[Plain-text document sources]
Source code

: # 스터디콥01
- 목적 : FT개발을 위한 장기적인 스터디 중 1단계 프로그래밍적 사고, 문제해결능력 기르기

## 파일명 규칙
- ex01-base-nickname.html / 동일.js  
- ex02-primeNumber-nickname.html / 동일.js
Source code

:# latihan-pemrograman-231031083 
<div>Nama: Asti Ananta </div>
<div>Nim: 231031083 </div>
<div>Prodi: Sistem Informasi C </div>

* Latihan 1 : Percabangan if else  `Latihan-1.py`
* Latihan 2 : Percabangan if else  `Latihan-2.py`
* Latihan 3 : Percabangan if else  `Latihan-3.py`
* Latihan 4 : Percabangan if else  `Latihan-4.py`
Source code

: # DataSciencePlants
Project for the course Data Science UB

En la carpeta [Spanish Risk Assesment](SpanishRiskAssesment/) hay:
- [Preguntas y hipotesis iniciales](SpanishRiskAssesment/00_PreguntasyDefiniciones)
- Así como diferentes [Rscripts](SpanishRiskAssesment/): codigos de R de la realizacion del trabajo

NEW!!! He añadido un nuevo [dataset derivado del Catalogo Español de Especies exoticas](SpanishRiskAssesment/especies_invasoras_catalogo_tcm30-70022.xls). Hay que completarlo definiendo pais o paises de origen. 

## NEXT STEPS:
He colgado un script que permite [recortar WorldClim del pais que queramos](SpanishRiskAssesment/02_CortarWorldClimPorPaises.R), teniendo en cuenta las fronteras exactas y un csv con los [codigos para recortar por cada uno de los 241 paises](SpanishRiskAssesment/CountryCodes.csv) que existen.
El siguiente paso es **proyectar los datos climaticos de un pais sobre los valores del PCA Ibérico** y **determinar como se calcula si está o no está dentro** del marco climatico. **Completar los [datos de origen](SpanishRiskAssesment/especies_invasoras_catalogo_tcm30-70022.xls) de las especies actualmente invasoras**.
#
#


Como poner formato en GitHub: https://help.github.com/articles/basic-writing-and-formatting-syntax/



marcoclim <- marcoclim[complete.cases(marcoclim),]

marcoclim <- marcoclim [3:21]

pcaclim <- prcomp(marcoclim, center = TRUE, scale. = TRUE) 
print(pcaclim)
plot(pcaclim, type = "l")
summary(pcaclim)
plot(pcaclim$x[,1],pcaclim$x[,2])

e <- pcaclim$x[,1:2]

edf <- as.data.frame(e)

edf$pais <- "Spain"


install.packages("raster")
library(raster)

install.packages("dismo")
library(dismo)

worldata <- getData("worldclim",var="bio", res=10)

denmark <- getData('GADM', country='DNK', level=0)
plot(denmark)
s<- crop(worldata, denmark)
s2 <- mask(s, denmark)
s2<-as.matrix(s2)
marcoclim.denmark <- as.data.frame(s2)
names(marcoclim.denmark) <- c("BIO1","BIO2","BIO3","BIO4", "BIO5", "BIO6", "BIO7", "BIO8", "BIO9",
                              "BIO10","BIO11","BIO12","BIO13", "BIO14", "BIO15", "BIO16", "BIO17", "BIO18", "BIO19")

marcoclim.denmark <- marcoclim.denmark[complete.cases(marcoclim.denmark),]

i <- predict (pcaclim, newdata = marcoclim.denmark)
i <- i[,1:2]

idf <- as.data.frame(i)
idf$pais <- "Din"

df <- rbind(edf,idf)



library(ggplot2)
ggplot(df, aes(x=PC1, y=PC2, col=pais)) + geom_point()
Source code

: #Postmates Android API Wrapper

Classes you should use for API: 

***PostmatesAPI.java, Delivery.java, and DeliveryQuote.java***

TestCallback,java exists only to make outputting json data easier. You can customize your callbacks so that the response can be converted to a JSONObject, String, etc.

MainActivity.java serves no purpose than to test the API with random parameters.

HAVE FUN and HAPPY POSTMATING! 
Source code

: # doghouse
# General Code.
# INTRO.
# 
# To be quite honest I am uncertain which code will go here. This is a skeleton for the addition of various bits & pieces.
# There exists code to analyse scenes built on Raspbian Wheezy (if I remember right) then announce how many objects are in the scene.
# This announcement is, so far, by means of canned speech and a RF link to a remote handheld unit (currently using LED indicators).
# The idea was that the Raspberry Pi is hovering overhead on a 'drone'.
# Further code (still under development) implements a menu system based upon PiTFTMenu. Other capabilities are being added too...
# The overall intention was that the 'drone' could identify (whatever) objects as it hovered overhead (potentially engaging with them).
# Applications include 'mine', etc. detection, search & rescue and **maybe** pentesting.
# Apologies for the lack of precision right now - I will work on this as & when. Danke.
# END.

What is expected » Copy each line of the records containing the string "pcaclim".

Exercise result »
pcaclim <- prcomp(marcoclim, center = TRUE, scale. = TRUE) 
print(pcaclim)
plot(pcaclim, type = "l")
summary(pcaclim)
plot(pcaclim$x[,1],pcaclim$x[,2])
e <- pcaclim$x[,1:2]
i <- predict (pcaclim, newdata = marcoclim.denmark)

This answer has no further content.